Beginnings of federation[edit]

During the war, Northern Rhodesian politicians, led by Roy Welensky, had formed a party in support of amalgamation between the two Rhodesias. After the Southern Rhodesian election in 1948 returned the United Party, which was also in support of amalgamation, talks began for a closer union between the two territories. These aims were to eventually manifest as the Federation of Rhodesia and Nyasaland.

The main reason behind amalgamation was to bring the Rhodesias into closer economic union. The post-World War II boom had begun in earnest, and politicians in both territories desired to make the best possible use of it. Northern Rhodesia contained vast copper mines, which would provide a large source of revenue, while Southern Rhodesia had a diversified economy based on agriculture and minerals, with a small but growing manufacturing sector.

Map of the Federation. Tanganyika is now Tanzania, Nyasaland is now Malawi, Southern Rhodesia became Rhodesia and then Zimbabwe, Bechuanaland is now Botswana, and Northern Rhodesia is now Zambia.

The British Labour Government of Clement Attlee was opposed to amalgamation, but following the National Party's victory in South Africa in 1948 and the beginnings of Apartheid, there were fears of Southern Rhodesia falling into its sphere of influence. The compromise, negotiated over years of conferences between 1949 and 1952, was for a federation which would also include the small colony of Nyasaland. Southern Rhodesia would retain its system of self government, and the other two territories would remain under Colonial Office control, but powers from all three territories would be delegated to a federal system. The United Kingdom would continue to control external affairs, and hold a veto over any legislation which would prevent black advancement; the federation was intended to be one of 'racial partnership'--a balance between Apartheid South Africa and the emerging Black Nationalism of the north.

Whites in all three territories were broadly supportive of federation, but the blacks, who constituted the vast majority of the population, and insofar as their opinion could be gauged, were opposed. This was especially true in the two northern territories, where educated black opinion feared that the Southern Rhodesian system of government (controlled by the white settlers, rather than the colonial office) would be imposed upon them.

In March 1951, the four governments (British, Northern Rhodesian, Southern Rhodesian and Nyasalandian) met in London to work out the basis for federation. During this meeting, political representation, powers to be delegated to the federal government, black representation and interests, and the system of government itself were essentially agreed upon. Although the agreement reached upon the conference's completion was non-binding, it provided the blueprint for the final negotiations which were to take place in the coming year.

Although the British Labour Government had agreed to federation, and had led the talks, it lost office in the October 1951 election to the Conservatives.

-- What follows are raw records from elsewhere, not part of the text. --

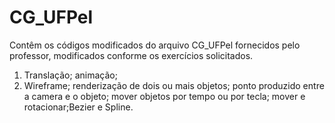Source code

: # CG_UFPel

Contêm os códigos modificados do arquivo CG_UFPel fornecidos pelo professor, modificados conforme os exercícios solicitados.
1) Translação; animação; 
2) Wireframe; renderização de dois ou mais objetos; ponto produzido entre a camera e o objeto; mover objetos por tempo ou por tecla; mover e rotacionar;Bezier e Spline.
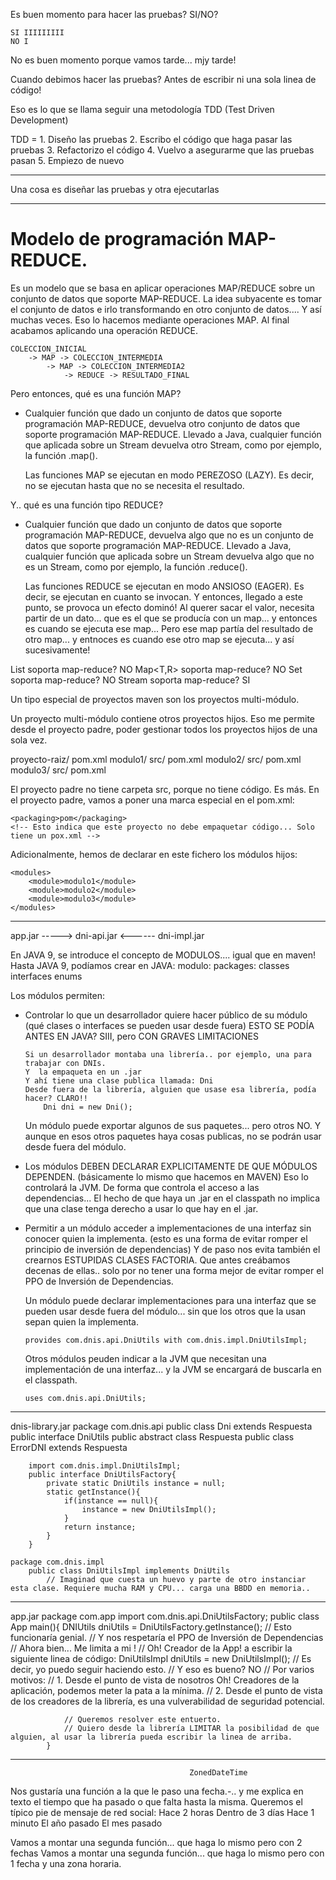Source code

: 
Es buen momento para hacer las pruebas? SI/NO?

    SI IIIIIIIII
    NO I

No es buen momento porque vamos tarde... mjy tarde!

Cuando debimos hacer las pruebas?
Antes de escribir ni una sola linea de código!

Eso es lo que se llama seguir una metodología TDD (Test Driven Development)

TDD = 
    1. Diseño las pruebas
    2. Escribo el código que haga pasar las pruebas
    3. Refactorizo el código
    4. Vuelvo a asegurarme que las pruebas pasan
    5. Empiezo de nuevo

---

Una cosa es diseñar las pruebas y otra ejecutarlas

---

# Modelo de programación MAP-REDUCE.

Es un modelo que se basa en aplicar operaciones MAP/REDUCE sobre un conjunto de datos que soporte MAP-REDUCE.
La idea subyacente es tomar el conjunto de datos e irlo transformando en otro conjunto de datos.... Y así muchas veces. Eso lo hacemos mediante operaciones MAP.
Al final acabamos aplicando una operación REDUCE.


    COLECCION_INICIAL 
        -> MAP -> COLECCION_INTERMEDIA 
            -> MAP -> COLECCION_INTERMEDIA2 
                -> REDUCE -> RESULTADO_FINAL

Pero entonces, qué es una función MAP?
- Cualquier función que dado un conjunto de datos que soporte programación MAP-REDUCE, devuelva otro conjunto de datos que soporte programación MAP-REDUCE.
    Llevado a Java, cualquier función que aplicada sobre un Stream<T> devuelva otro Stream<R>, como por ejemplo, la función .map().

    Las funciones MAP se ejecutan en modo PEREZOSO (LAZY). Es decir, no se ejecutan hasta que no se necesita el resultado.

Y.. qué es una función tipo REDUCE?
- Cualquier función que dado un conjunto de datos que soporte programación MAP-REDUCE, devuelva algo que no es un conjunto de datos que soporte programación MAP-REDUCE.
    Llevado a Java, cualquier función que aplicada sobre un Stream<T> devuelva algo que no es un Stream, como por ejemplo, la función .reduce().

    Las funciones REDUCE se ejecutan en modo ANSIOSO (EAGER). Es decir, se ejecutan en cuanto se invocan. Y entonces, llegado a este punto, se provoca un efecto dominó!
    Al querer sacar el valor, necesita partir de un dato... que es el que se producía con un map... y entonces es cuando se ejecuta ese map...
    Pero ese map partía del resultado de otro map... y entnoces es cuando ese otro map se ejecuta... y así sucesivamente!


List<T> soporta map-reduce?  NO
Map<T,R> soporta map-reduce? NO
Set<T> soporta map-reduce?   NO
Stream<T> soporta map-reduce? SI



Un tipo especial de proyectos maven son los proyectos multi-módulo.

Un proyecto multi-módulo contiene otros proyectos hijos.
Eso me permite desde el proyecto padre, poder gestionar todos los proyectos hijos de una sola vez.


proyecto-raiz/
    pom.xml
    modulo1/
        src/
        pom.xml
    modulo2/
        src/
        pom.xml
    modulo3/
        src/
        pom.xml

El proyecto padre no tiene carpeta src, porque no tiene código.
Es más. En el proyecto padre, vamos a poner una marca especial en el pom.xml:

    <packaging>pom</packaging>
    <!-- Esto indica que este proyecto no debe empaquetar código... Solo tiene un pox.xml -->

Adicionalmente, hemos de declarar en este fichero los módulos hijos:
    
    <modules>
        <module>modulo1</module>
        <module>modulo2</module>
        <module>modulo3</module>
    </modules>



---


   app.jar   ----->    dni-api.jar     <------    dni-impl.jar

En JAVA 9, se introduce el concepto de MODULOS.... igual que en maven!
Hasta JAVA 9, podíamos crear en JAVA:
    modulo:
         packages:
            classes
            interfaces
            enums

Los módulos permiten:
  - Controlar lo que un desarrollador quiere hacer público de su módulo (qué clases o interfaces se pueden usar desde fuera)
     ESTO SE PODÍA ANTES EN JAVA? SIII, pero CON GRAVES LIMITACIONES

        Si un desarrollador montaba una librería.. por ejemplo, una para trabajar con DNIs.
        Y  la empaqueta en un .jar
        Y ahí tiene una clase publica llamada: Dni
        Desde fuera de la librería, alguien que usase esa librería, podía hacer? CLARO!!
            Dni dni = new Dni();

    Un módulo puede exportar algunos de sus paquetes... pero otros NO.
    Y aunque en esos otros paquetes haya cosas publicas, no se podrán usar desde fuera del módulo.
  - Los módulos DEBEN DECLARAR EXPLICITAMENTE DE QUE MÓDULOS DEPENDEN.
      (básicamente lo mismo que hacemos en MAVEN)
      Eso lo controlará la JVM. De forma que controla el acceso a las dependencias... El hecho de que haya un .jar en el classpath no implica que una clase tenga derecho a usar lo que hay en el .jar.
  - Permitir a un módulo acceder a implementaciones de una interfaz sin conocer quien la implementa.
      (esto es una forma de evitar romper el principio de inversión de dependencias)
      Y de paso nos evita también el crearnos ESTUPIDAS CLASES FACTORIA.
      Que antes creábamos decenas de ellas.. solo por no tener una forma mejor de evitar romper el PPO de Inversión de Dependencias.

      Un módulo puede declarar implementaciones para una interfaz que se pueden usar desde fuera del módulo... sin que los otros que la usan sepan quien la implementa.

        provides com.dnis.api.DniUtils with com.dnis.impl.DniUtilsImpl;

      Otros módulos peuden indicar a la JVM que necesitan una implementación de una interfaz... y la JVM se encargará de buscarla en el classpath.

        uses com.dnis.api.DniUtils;

---
dnis-library.jar
    package com.dnis.api
        public class Dni extends Respuesta
        public interface DniUtils
        public abstract class Respuesta
        public class ErrorDNI extends Respuesta

        import com.dnis.impl.DniUtilsImpl;
        public interface DniUtilsFactory{
            private static DniUtils instance = null;
            static getInstance(){
                if(instance == null){
                    instance = new DniUtilsImpl();
                }
                return instance;
            }
        }

    package com.dnis.impl
        public class DniUtilsImpl implements DniUtils
            // Imaginad que cuesta un huevo y parte de otro instanciar esta clase. Requiere mucha RAM y CPU... carga una BBDD en memoria..

---
app.jar
    package com.app
        import com.dnis.api.DniUtilsFactory;
        public class App
            main(){
                DNIUtils dniUtils = DniUtilsFactory.getInstance();
                // Esto funcionaría genial.
                // Y nos respetaría el PPO de Inversión de Dependencias
                // Ahora bien... Me limita a mi !
                // Oh! Creador de la App! a escribir la siguiente linea de código:
                DniUtilsImpl dniUtils = new DniUtilsImpl();
                // Es decir, yo puedo seguir haciendo esto.
                // Y eso es bueno? NO
                // Por varios motivos:
                // 1. Desde el punto de vista de nosotros Oh! Creadores de la aplicación, podemos meter la pata a la mínima.
                // 2. Desde el punto de vista de los creadores de la librería, es una vulverabilidad de seguridad potencial.

                // Queremos resolver este entuerto.
                // Quiero desde la librería LIMITAR la posibilidad de que alguien, al usar la librería pueda escribir la linea de arriba.
            }




---
                                            ZonedDateTime
Nos gustaría una función a la que le paso una fecha.-.. y me explica en texto el tiempo que ha pasado o que falta hasta la misma.
Queremos el típico pie de mensaje de red social:
    Hace 2 horas
    Dentro de 3 días
    Hace 1 minuto
    El año pasado
    El mes pasado

Vamos a montar una segunda función... que haga lo mismo pero con 2 fechas
Vamos a montar una segunda función... que haga lo mismo pero con 1 fecha y una zona horaria.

When the laws for the establishment of the federation were put through the House of Commons in March 1953 (the Rhodesia and Nyasaland Federation Act), Labour would vote against them on the basis of their not being a majority of black opinion in favour of federation. The Southern Rhodesian referendum on federation gave 25,570 in favour and 14,729 against, while the northern territories legislative councils approved the laws. On September 4 the federation was proclaimed and its first Governor General sworn in.

Southern Rhodesia Prime Minister Godfrey Huggins resigned his position on September 7, and was appointed interim federal Prime Minister by the Governor General. Elections were held on December 15, and the United Federal Party, created by Huggins and Welensky specifically for federation, won a victory with twice as many votes over their Confederate Party rivals, who advocated a system similar to Apartheid for the federation.

Postwar economic expansion[edit]

With Huggins making the move to the federal sphere, a new Southern Rhodesian Premier (the position had been changed from Prime Minister to distinguish between the federal and territorial leaders) was elected: Garfield Todd, a New Zealand-born missionary who had built up a large ranch near Shabani. As many members of the Southern Rhodesian assembly had moved into federal politics, an election was necessary, and Todd won 26 out of 30 seats in the 1954 election for his United Rhodesia Party (analogous to the federal UFP), with the opposition being four independent members.

Garfield Todd as Premier of Southern Rhodesia.

Beyond the politics of Southern Rhodesia, the economy was fast expanding, and had done so during World War II (the impetus then being its contribution to Britain's war effort), and afterwards. The resources of the territory—mineral and agricultural, were in high demand worldwide, and combined with a large increase in white immigration, growth was visible beyond treasury figures, shown in the expanding skylines of Salisbury and Bulawayo.

Unlike other English-speaking countries and territories worldwide, Southern Rhodesia applied stringent immigration restrictions, requiring newcomers to have monetary capital or educational qualifications, preventing a 'poor white' situation as in South Africa and other countries. At the end of the World War, the white population of the territory stood at 82,000, and five years later it was 135,000. Most of the these immigrants were either British, or English-speaking South Africans, but there were tiny minorities of Afrikaners, Greeks, and Italians.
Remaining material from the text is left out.